Mifely said:
Textures, sound, and animation (a lot of the things that can be made lower-quality easily) are usually compressed as well. 120MB of textures is a lot more texture data than 30M 32-bit RGBA values, in other words. My numbers are pretty close -- The textures might take up some additional memory (like part of the 60 extra megs I mentioned), but not as much as you might think. I should add that, if the texture/animation/sound data is compressed, it requires some CPU horsepower to decompress and utilize each frame... another gotcha for the Wii, relative to the PS3/360 -- in order to process the data fast enough the Wii not only needs the data to be smaller, but in some cases might require less efficient compression than the more powerful consoles. The Wii will always have great exclusives. It will never share games experiences with the other consoles, but that doesn't mean it won't have great games -- obviously it does. Downporting to it is kinda pointless, in that its so difficult, that developers are always better off making a game focused solely on the Wii's strengths, instead of trying to shove a game that uses the "big" consoles' strengths onto the Wii.
|
Your general numbers are right but a few things are off.

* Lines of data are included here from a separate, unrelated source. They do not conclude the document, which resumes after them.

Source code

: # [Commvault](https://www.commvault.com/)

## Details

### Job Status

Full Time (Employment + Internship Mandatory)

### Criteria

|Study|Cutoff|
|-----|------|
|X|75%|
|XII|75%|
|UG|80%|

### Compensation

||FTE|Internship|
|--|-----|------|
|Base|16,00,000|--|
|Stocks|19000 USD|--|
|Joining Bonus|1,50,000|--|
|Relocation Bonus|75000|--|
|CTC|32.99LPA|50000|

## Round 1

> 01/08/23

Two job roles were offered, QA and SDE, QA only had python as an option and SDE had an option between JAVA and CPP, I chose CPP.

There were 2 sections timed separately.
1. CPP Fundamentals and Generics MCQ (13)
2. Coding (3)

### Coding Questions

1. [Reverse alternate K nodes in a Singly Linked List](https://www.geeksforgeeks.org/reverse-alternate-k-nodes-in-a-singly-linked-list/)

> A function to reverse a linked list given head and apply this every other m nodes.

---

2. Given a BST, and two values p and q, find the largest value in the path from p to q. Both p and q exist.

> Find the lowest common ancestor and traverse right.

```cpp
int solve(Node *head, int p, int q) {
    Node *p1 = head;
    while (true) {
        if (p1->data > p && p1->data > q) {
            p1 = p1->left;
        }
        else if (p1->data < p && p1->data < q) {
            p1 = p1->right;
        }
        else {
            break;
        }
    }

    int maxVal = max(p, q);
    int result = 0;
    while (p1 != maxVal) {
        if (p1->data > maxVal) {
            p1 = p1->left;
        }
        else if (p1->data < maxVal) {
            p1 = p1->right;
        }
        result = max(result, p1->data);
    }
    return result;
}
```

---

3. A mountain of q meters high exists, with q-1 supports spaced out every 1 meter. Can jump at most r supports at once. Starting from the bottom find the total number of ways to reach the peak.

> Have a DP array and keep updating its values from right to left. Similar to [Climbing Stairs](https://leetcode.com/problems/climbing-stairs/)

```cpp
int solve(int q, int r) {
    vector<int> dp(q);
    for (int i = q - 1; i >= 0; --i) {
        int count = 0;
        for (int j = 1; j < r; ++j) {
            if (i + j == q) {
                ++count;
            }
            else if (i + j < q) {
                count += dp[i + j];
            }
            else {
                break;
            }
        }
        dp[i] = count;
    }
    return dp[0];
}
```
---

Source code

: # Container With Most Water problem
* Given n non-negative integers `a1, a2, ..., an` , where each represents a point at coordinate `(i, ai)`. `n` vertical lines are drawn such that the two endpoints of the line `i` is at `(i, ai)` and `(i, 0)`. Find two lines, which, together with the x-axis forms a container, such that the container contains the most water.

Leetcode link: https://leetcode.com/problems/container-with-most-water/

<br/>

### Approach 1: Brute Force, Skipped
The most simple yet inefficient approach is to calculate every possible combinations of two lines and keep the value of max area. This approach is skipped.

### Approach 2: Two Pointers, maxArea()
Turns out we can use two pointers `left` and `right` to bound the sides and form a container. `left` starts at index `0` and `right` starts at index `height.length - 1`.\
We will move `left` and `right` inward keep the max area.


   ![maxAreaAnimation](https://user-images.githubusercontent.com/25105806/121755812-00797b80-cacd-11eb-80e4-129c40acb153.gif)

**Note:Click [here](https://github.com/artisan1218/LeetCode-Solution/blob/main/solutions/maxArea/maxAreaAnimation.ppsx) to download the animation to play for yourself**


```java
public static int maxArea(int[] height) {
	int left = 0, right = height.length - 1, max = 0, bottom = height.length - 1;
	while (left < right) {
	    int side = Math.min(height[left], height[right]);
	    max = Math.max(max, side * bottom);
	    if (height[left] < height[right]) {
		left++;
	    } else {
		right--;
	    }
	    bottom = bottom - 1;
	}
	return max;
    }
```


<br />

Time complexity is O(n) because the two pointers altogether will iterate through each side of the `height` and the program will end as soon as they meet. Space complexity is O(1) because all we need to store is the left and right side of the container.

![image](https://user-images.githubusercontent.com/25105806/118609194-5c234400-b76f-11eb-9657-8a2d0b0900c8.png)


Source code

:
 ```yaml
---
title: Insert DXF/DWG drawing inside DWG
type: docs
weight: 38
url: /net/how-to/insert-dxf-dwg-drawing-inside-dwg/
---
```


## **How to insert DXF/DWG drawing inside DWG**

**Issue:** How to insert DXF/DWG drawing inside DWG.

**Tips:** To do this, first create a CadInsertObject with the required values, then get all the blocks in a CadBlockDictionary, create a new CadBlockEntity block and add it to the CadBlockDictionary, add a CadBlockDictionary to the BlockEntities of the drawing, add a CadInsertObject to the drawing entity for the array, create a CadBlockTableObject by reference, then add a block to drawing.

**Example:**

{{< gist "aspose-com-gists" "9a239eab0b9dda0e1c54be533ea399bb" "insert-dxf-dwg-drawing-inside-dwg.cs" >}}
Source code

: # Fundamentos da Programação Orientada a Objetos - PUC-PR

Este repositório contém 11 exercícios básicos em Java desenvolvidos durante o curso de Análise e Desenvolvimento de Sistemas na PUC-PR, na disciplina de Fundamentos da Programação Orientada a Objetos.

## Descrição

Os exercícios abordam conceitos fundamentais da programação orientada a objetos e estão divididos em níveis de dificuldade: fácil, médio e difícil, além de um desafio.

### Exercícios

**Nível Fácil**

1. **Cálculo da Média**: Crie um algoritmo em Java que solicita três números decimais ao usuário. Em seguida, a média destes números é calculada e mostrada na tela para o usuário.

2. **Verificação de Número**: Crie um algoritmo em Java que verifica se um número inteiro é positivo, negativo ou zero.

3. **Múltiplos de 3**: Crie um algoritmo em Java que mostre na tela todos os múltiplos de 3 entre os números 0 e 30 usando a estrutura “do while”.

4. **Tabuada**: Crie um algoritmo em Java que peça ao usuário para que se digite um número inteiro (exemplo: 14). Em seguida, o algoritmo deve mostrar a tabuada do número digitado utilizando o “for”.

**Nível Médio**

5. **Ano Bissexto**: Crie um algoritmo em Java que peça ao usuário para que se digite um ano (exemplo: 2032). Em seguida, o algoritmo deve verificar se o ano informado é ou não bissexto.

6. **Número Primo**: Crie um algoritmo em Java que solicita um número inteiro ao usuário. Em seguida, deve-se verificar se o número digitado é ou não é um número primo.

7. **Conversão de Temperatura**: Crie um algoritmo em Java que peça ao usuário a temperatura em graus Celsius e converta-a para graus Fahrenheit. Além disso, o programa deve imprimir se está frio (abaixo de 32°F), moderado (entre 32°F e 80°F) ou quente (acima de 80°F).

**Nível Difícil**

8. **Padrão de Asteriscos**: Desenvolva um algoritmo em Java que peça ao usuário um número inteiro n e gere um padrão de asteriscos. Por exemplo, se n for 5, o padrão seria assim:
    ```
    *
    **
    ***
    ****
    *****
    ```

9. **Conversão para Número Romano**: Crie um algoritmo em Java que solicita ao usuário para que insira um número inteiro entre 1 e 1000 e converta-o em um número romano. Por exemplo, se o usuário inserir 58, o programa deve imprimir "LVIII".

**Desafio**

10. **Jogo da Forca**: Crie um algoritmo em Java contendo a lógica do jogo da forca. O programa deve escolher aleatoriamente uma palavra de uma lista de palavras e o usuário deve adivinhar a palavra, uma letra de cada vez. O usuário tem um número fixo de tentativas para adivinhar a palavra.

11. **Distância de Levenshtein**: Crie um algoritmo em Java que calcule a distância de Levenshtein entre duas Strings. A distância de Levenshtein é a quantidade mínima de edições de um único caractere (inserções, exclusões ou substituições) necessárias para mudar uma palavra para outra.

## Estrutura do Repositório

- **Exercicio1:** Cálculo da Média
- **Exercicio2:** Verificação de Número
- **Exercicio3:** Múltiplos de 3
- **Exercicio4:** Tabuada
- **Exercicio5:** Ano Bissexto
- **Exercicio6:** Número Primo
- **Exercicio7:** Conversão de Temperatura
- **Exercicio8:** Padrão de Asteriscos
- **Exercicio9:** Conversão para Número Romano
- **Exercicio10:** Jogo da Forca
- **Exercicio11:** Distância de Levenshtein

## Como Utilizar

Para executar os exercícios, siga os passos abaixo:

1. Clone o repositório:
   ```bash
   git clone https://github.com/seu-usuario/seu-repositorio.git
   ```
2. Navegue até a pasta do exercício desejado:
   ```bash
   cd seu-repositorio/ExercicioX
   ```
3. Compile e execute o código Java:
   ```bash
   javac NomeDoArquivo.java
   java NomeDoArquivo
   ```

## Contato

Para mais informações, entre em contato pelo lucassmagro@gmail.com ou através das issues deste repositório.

Remember the PS3 only has 256 Mb + 256Mb for graphics ( most of it is going to be texture)
20 M for the sound, I would be hardly surprised if sound took more than a couple Mb honestly, it's uncompressed on the fly and played like that, there's no sound buffering per say in memory, nothing significant at least.
60Mb Physics/Collision data is mighty high too. The way it's handled is the game has the Visualization tree in memory and it's used for Physics/Collision too.